影森さんは立ち上がり、再び翠野先輩に向かい合った。
「見せつけてくれたわね。私の目の前で」
「翠野先輩、貴方が彼を拉致しようとしていたのですね。ならば覚悟をしてもらいます」
影森さんは瞬時にいつもの王子様口調に戻っていた、4人の顔無しの怪物に囲まれているのに物怖じせず堂々としている。
「生身の人間が改造された人間に勝てるかしら?やりなさい」
四人の顔無し達が溶解液を発射する。影森さんも不良の人達の二の舞になってしまう。
急げ!今度こそ僕が!
「大丈夫だよ」
僕の懸念は杞憂であった。
彼女は4方から飛び交う溶解液を、針の穴を縫うように紙一重でかわしてゆく。一適の被弾も無く、彼等との距離を瞬時に詰める。
そして彼女は何かを振るった。
すると、瞬く間に4人の顔無し達は四肢や首をバラバラに分解された。
彼等を構成している鉄の部品と流れる血が宙に飛び交う。
鮮やかな血は王子の周りを舞う薔薇の花のように鮮やかにみえた。その中に混じる鉄の部品の中に、昨夜拾った謎の部品に似た物があるのを確認した。

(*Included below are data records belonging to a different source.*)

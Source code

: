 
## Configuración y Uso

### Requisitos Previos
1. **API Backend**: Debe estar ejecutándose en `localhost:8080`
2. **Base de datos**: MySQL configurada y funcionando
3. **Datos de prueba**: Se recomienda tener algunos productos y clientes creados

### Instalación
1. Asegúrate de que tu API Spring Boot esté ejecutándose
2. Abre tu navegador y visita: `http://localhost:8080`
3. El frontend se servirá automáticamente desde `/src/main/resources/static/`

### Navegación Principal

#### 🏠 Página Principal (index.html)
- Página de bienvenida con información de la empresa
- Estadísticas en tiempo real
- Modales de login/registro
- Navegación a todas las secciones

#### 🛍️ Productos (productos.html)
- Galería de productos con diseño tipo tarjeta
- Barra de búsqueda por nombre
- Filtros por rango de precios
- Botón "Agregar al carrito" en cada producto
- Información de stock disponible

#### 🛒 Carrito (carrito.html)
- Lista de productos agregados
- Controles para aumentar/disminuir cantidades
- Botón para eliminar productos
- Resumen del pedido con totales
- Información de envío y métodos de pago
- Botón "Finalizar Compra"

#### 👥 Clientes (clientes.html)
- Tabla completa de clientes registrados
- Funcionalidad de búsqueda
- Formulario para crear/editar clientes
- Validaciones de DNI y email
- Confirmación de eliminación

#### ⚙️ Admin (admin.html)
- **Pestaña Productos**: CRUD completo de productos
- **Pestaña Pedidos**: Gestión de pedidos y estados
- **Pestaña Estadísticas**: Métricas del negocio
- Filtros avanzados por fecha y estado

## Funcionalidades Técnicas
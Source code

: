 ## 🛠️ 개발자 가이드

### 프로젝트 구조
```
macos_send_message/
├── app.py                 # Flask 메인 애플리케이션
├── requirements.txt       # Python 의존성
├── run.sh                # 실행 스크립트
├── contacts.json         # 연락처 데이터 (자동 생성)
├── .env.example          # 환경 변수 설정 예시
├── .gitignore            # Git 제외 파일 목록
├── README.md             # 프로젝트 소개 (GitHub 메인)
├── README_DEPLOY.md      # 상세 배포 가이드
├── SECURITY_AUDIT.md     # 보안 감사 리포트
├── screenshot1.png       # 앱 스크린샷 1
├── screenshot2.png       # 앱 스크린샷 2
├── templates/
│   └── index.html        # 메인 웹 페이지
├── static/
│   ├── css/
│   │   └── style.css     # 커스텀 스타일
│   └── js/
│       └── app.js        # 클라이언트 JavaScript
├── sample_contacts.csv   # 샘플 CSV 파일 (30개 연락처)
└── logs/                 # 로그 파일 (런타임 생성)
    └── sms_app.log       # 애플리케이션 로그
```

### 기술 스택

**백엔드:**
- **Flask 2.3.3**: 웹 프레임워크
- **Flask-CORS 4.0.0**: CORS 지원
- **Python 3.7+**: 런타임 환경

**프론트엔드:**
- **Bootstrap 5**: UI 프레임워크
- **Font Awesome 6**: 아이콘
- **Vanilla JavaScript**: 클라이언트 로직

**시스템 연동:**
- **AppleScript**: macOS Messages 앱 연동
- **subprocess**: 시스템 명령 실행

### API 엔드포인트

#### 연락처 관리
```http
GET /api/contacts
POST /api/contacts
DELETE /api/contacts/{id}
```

そこで昨夜も監視車に乗った顔無しと戦いがあり、彼女が彼等を退けたのだと察することができた。
彼女が何かしらの武器を持っているのは間違いない。でも、彼女が敵へ振るう攻撃が全く見えない。得物が街灯に照らされて光の軌跡を描くだけ。
風を切る音すら立てず鋼鉄の身体を引き裂ける力を一人の少女が持っている。
「あら貴方凄いのね。じゃあ次は私とSessionしましょ!」
翠野先輩が大鎌へと変貌した右腕を影森に振るった。
彼女はその一撃を得物で即座に受け流すように払った。
「TWINよ!」
何と片腕も大鎌へと変貌していた。2つ目の大鎌を影森さんは武器で受け止めた。
ここで初めて影森さんが持った武器が動きを止め、その姿が露わとなった。その武器の正体に翠野先輩と僕は驚愕した。
「カッターナイフ!?そんな物であの子達を!」
なんと、影森さんの武器はカッターナイフだった!
特別な品というわけでもなく、大手メーカーの立派な文房具である。
「おいおい、平凡な一般市民が刀を持っているわけ無いだろ。それに、悪党にはこれで十分なのさ」
「悪……党……!」
悪党。
その影森さんの発言に翠野先輩は彼女を睨みつけた。顔や身体がピクピクと震わせ、怒りを現している。すると、彼女の身体が変わっていく。まるで細胞が裏返り、別の面を見せていくようだった。
「私達の理想を!貴方に何が分かるというの!」
彼女の激情に、影森さんは後方に飛び距離を取った。
翠野先輩の姿は既に元の人間であった部分は無くなっていた。
彼女の肉体は光沢があり緑がかった鋼となった。そして美しく涼しげで、それでいて優しい温かみもあった顔は全てを貪り食わんとするカマキリを模したマスクへと変貌していた。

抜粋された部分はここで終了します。